"Eu era jornalista esportivo, desempregado mas orgulhoso, escolado em revezes, por baixo, mas seguro de meu valor. Um colega mais antigo, editor de um grande diário, me havia feito a proposta: ele precisaria de um jornalista free-lancer para cobrir a final com o Brasil – se ela acontecesse. Por esse motivo, mais do que os outros, eu torcia tanto pela Seleção... Uma viagem naqueles dias poderia me fazer bem, psicologicamente, para não falar do dinheiro.
Lembro de ter acordado tarde naquele sábado, de comer um misto-quente com pingado, que era ao mesmo tempo café da manhã e almoço, e de decidir dar uma volta pelo Centro, perto da quitinete onde eu morava. O entusiasmo pela Copa do Mundo já havia passado, restava, se tanto, um interesse desapaixonado. Aqui e ali, eu via ruas enfeitadas com bandeirinhas verdes, amarelas e vermelhas – mistura curiosa de decoração junina e torcida pela Seleção.
Faltando uns vinte minutos para o começo do jogo eu cheguei ao bar na São João. Foi quando o vi, sentado na calçada, apoiado numa árvore, acho que era uma palmeira – o homem misterioso cuja vida, misturada com a minha, tentarei contar aqui."
Enquanto Brasil e Itália disputam o terceiro lugar da Copa do Mundo de 1978, o jornalista esportivo Rafael peleja com o cotidiano e sua política. Neste fim de década, a juventude paulistana parecia mover-se entre as discussões de bar e o furor da mobilização, pois era preciso posicionar-se ou afirmar a sua alienação. Em busca de um novo emprego e da cura para um amor mal resolvido, Rafael narra os acontecimentos de 1978 como alguém que escreve um diário passional, onde pauta do dia ocupava-se seus próprios interesses, embora uma e outra revolta (o exílio de Clarice; o AI-5; uma sucessão de Papas, atentados e suicidas) fossem inevitáveis em seu relato.
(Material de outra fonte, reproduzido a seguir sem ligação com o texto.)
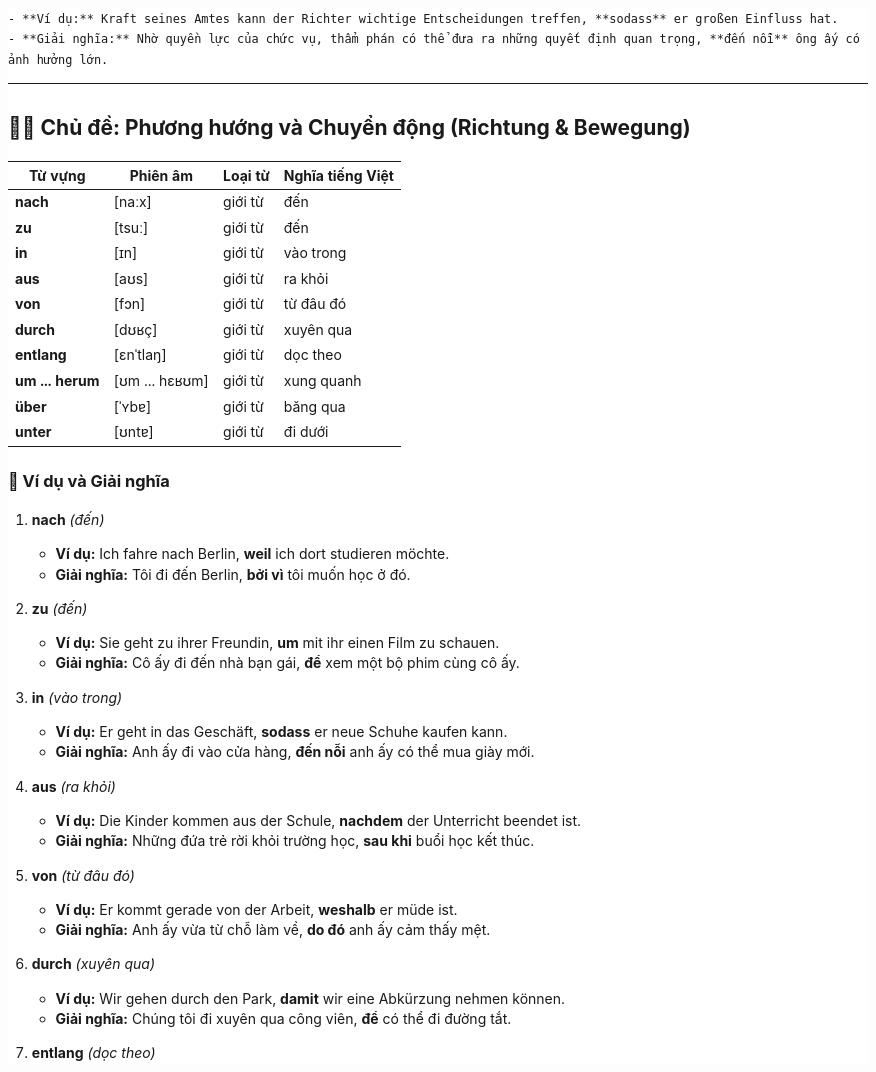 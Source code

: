 	- **Ví dụ:** Kraft seines Amtes kann der Richter wichtige Entscheidungen treffen, **sodass** er großen Einfluss hat.
	- **Giải nghĩa:** Nhờ quyền lực của chức vụ, thẩm phán có thể đưa ra những quyết định quan trọng, **đến nỗi** ông ấy có ảnh hưởng lớn.

---
## **🚶‍♂️ Chủ đề: Phương hướng và Chuyển động (Richtung & Bewegung)**

|**Từ vựng**|**Phiên âm**|**Loại từ**|**Nghĩa tiếng Việt**|
|---|---|---|---|
|**nach**|[naːx]|giới từ|đến|
|**zu**|[tsuː]|giới từ|đến|
|**in**|[ɪn]|giới từ|vào trong|
|**aus**|[aʊs]|giới từ|ra khỏi|
|**von**|[fɔn]|giới từ|từ đâu đó|
|**durch**|[dʊʁç]|giới từ|xuyên qua|
|**entlang**|[ɛnˈtlaŋ]|giới từ|dọc theo|
|**um ... herum**|[ʊm ... hɛʁʊm]|giới từ|xung quanh|
|**über**|[ˈʏbɐ]|giới từ|băng qua|
|**unter**|[ʊntɐ]|giới từ|đi dưới|
### **📌 Ví dụ và Giải nghĩa**

1. **nach** _(đến)_
    
    - **Ví dụ:** Ich fahre nach Berlin, **weil** ich dort studieren möchte.
    - **Giải nghĩa:** Tôi đi đến Berlin, **bởi vì** tôi muốn học ở đó.
2. **zu** _(đến)_
    
    - **Ví dụ:** Sie geht zu ihrer Freundin, **um** mit ihr einen Film zu schauen.
    - **Giải nghĩa:** Cô ấy đi đến nhà bạn gái, **để** xem một bộ phim cùng cô ấy.
3. **in** _(vào trong)_
    
    - **Ví dụ:** Er geht in das Geschäft, **sodass** er neue Schuhe kaufen kann.
    - **Giải nghĩa:** Anh ấy đi vào cửa hàng, **đến nỗi** anh ấy có thể mua giày mới.
4. **aus** _(ra khỏi)_
    
    - **Ví dụ:** Die Kinder kommen aus der Schule, **nachdem** der Unterricht beendet ist.
    - **Giải nghĩa:** Những đứa trẻ rời khỏi trường học, **sau khi** buổi học kết thúc.
5. **von** _(từ đâu đó)_
    
    - **Ví dụ:** Er kommt gerade von der Arbeit, **weshalb** er müde ist.
    - **Giải nghĩa:** Anh ấy vừa từ chỗ làm về, **do đó** anh ấy cảm thấy mệt.
6. **durch** _(xuyên qua)_
    
    - **Ví dụ:** Wir gehen durch den Park, **damit** wir eine Abkürzung nehmen können.
    - **Giải nghĩa:** Chúng tôi đi xuyên qua công viên, **để** có thể đi đường tắt.
7. **entlang** _(dọc theo)_
     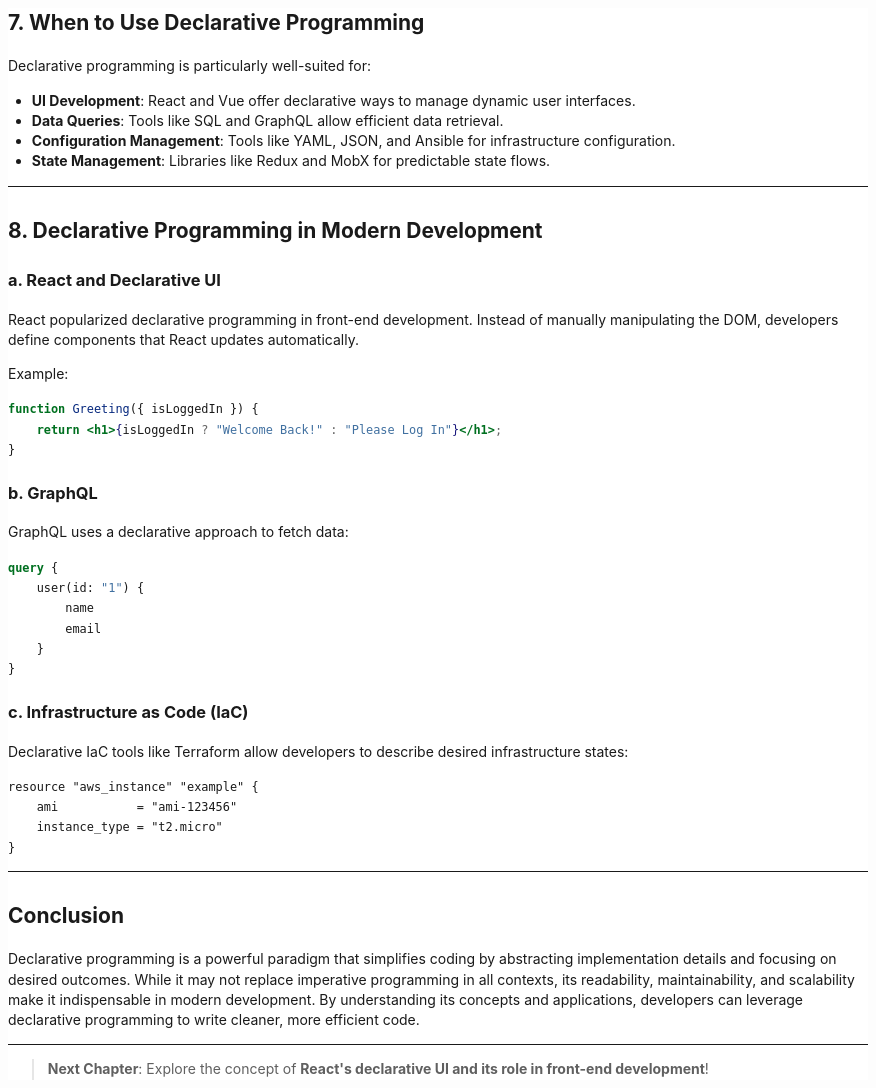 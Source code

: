 
## 7. **When to Use Declarative Programming**

Declarative programming is particularly well-suited for:
- **UI Development**: React and Vue offer declarative ways to manage dynamic user interfaces.
- **Data Queries**: Tools like SQL and GraphQL allow efficient data retrieval.
- **Configuration Management**: Tools like YAML, JSON, and Ansible for infrastructure configuration.
- **State Management**: Libraries like Redux and MobX for predictable state flows.

---

## 8. **Declarative Programming in Modern Development**

### a. **React and Declarative UI**
React popularized declarative programming in front-end development. Instead of manually manipulating the DOM, developers define components that React updates automatically.

Example:
```jsx
function Greeting({ isLoggedIn }) {
    return <h1>{isLoggedIn ? "Welcome Back!" : "Please Log In"}</h1>;
}
```

### b. **GraphQL**
GraphQL uses a declarative approach to fetch data:
```graphql
query {
    user(id: "1") {
        name
        email
    }
}
```

### c. **Infrastructure as Code (IaC)**
Declarative IaC tools like Terraform allow developers to describe desired infrastructure states:
```hcl
resource "aws_instance" "example" {
    ami           = "ami-123456"
    instance_type = "t2.micro"
}
```

---

## Conclusion

Declarative programming is a powerful paradigm that simplifies coding by abstracting implementation details and focusing on desired outcomes. While it may not replace imperative programming in all contexts, its readability, maintainability, and scalability make it indispensable in modern development. By understanding its concepts and applications, developers can leverage declarative programming to write cleaner, more efficient code.

---

> **Next Chapter**: Explore the concept of **React's declarative UI and its role in front-end development**!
1978 é um período de contrastes entre avanço e retrocesso, entre misticismo e ciência, entre o rudimentar e o refinado. E ainda: “No Brasil, muitas vezes, o que é antigo é tido como condenável. Este livro fala de resistência, da virtude do que é ancestral”, provoca Cid.
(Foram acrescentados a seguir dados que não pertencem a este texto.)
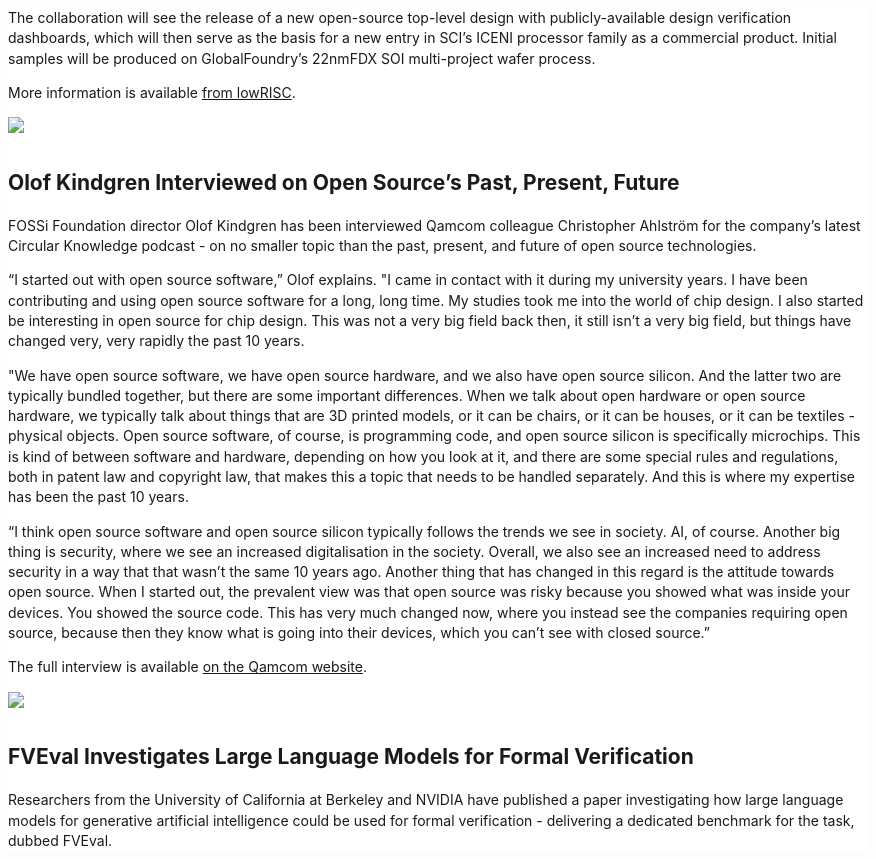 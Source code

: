 The collaboration will see the release of a new open-source top-level design with publicly-available design verification dashboards, which will then serve as the basis for a new entry in SCI’s ICENI processor family as a commercial product. Initial samples will be produced on GlobalFoundry’s 22nmFDX SOI multi-project wafer process.

More information is available [from lowRISC](https://lowrisc.org/news/lowrisc-and-sci-semiconductor-partner-to-create-first-cheriot-commercial-tapeout/).

<img src="/blog/2024-12-10-ecl81/circularknowledge.jpg" style="max-width:100%" />

## Olof Kindgren Interviewed on Open Source’s Past, Present, Future

  
FOSSi Foundation director Olof Kindgren has been interviewed Qamcom colleague Christopher Ahlström for the company’s latest Circular Knowledge podcast - on no smaller topic than the past, present, and future of open source technologies.

“I started out with open source software,” Olof explains. "I came in contact with it during my university years. I have been contributing and using open source software for a long, long time. My studies took me into the world of chip design. I also started be interesting in open source for chip design. This was not a very big field back then, it still isn’t a very big field, but things have changed very, very rapidly the past 10 years.

"We have open source software, we have open source hardware, and we also have open source silicon. And the latter two are typically bundled together, but there are some important differences. When we talk about open hardware or open source hardware, we typically talk about things that are 3D printed models, or it can be chairs, or it can be houses, or it can be textiles - physical objects. Open source software, of course, is programming code, and open source silicon is specifically microchips. This is kind of between software and hardware, depending on how you look at it, and there are some special rules and regulations, both in patent law and copyright law, that makes this a topic that needs to be handled separately. And this is where my expertise has been the past 10 years.

“I think open source software and open source silicon typically follows the trends we see in society. AI, of course. Another big thing is security, where we see an increased digitalisation in the society. Overall, we also see an increased need to address security in a way that that wasn’t the same 10 years ago. Another thing that has changed in this regard is the attitude towards open source. When I started out, the prevalent view was that open source was risky because you showed what was inside your devices. You showed the source code. This has very much changed now, where you instead see the companies requiring open source, because then they know what is going into their devices, which you can’t see with closed source.”

The full interview is available [on the Qamcom website](https://www.qamcom.com/circular-knowledge-episode-02/).

<img src="/blog/2024-12-10-ecl81/fveval.jpg" style="max-width:100%" />

## FVEval Investigates Large Language Models for Formal Verification

  
Researchers from the University of California at Berkeley and NVIDIA have published a paper investigating how large language models for generative artificial intelligence could be used for formal verification - delivering a dedicated benchmark for the task, dubbed FVEval.
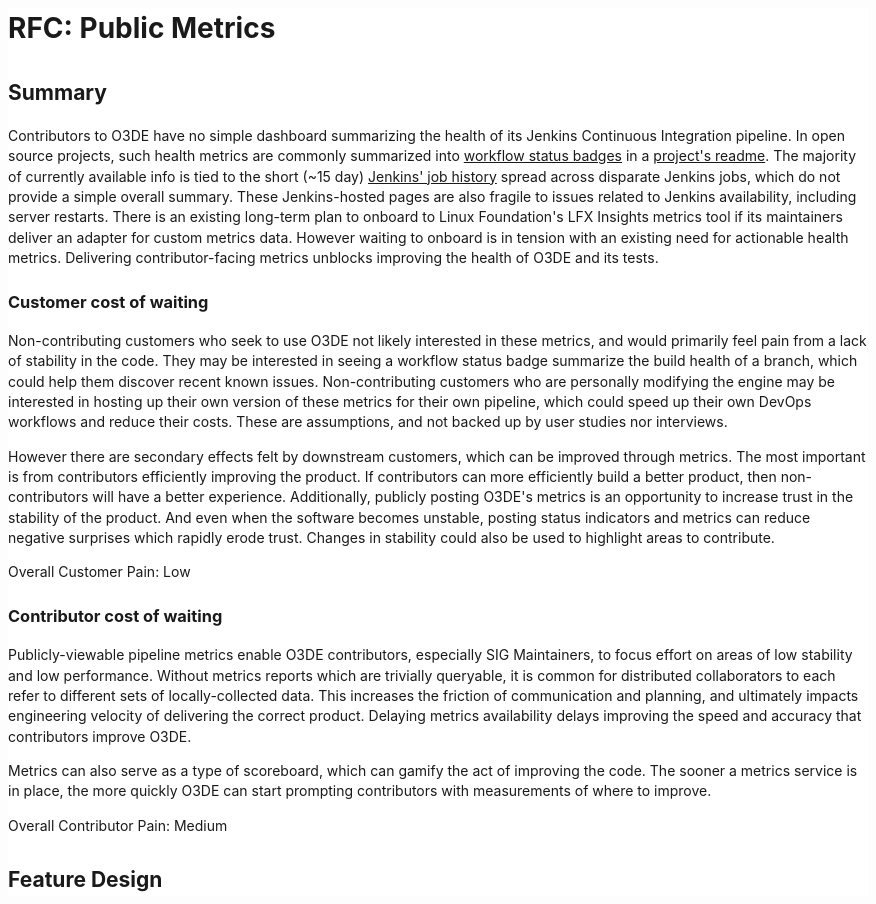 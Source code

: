 # RFC: Public Metrics

## Summary

Contributors to O3DE have no simple dashboard summarizing the health of its Jenkins Continuous Integration pipeline. In open source projects, such health metrics are commonly summarized into [workflow status badges](https://docs.github.com/en/actions/monitoring-and-troubleshooting-workflows/adding-a-workflow-status-badge) in a [project's readme](https://github.com/buildbot/buildbot_travis#readme). The majority of currently available info is tied to the short (~15 day) [Jenkins' job history](https://jenkins.build.o3de.org/job/O3DE/job/development/) spread across disparate Jenkins jobs, which do not provide a simple overall summary. These Jenkins-hosted pages are also fragile to issues related to Jenkins availability, including server restarts. There is an existing long-term plan to onboard to Linux Foundation's LFX Insights metrics tool if its maintainers deliver an adapter for custom metrics data. However waiting to onboard is in tension with an existing need for actionable health metrics.  Delivering contributor-facing metrics unblocks improving the health of O3DE and its tests.

### Customer cost of waiting

Non-contributing customers who seek to use O3DE not likely interested in these metrics, and would primarily feel pain from a lack of stability in the code. They may be interested in seeing a workflow status badge summarize the build health of a branch, which could help them discover recent known issues. Non-contributing customers who are personally modifying the engine may be interested in hosting up their own version of these metrics for their own pipeline, which could speed up their own DevOps workflows and reduce their costs. These are assumptions, and not backed up by user studies nor interviews.

However there are secondary effects felt by downstream customers, which can be improved through metrics. The most important is from contributors efficiently improving the product. If contributors can more efficiently build a better product, then non-contributors will have a better experience. Additionally, publicly posting O3DE's metrics is an opportunity to increase trust in the stability of the product. And even when the software becomes unstable, posting status indicators and metrics can reduce negative surprises which rapidly erode trust. Changes in stability could also be used to highlight areas to contribute.

Overall Customer Pain: Low

### Contributor cost of waiting

Publicly-viewable pipeline metrics enable O3DE contributors, especially SIG Maintainers, to focus effort on areas of low stability and low performance. Without metrics reports which are trivially queryable, it is common for distributed collaborators to each refer to different sets of locally-collected data. This increases the friction of communication and planning, and ultimately impacts engineering velocity of delivering the correct product. Delaying metrics availability delays improving the speed and accuracy that contributors improve O3DE.

Metrics can also serve as a type of scoreboard, which can gamify the act of improving the code. The sooner a metrics service is in place, the more quickly O3DE can start prompting contributors with measurements of where to improve.

Overall Contributor Pain: Medium

## Feature Design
O livro, publicado pela Editora 7Letras, será lançado nesta quinta-feira em Brasília (DF), cidade onde mora o escritor.
Sobre o autor: Marcelo Cid é diplomata em Brasília e escritor. Autor de livros de contos e romances, traduziu obras em latim e é organizador de obras de crítica literária e de uma antologia de literatura. Publicou pela 7Letras, Ateliê Editorial e EDUC. Seu romance Unicórnios foi finalista do Prêmio São Paulo de Literatura em 2011.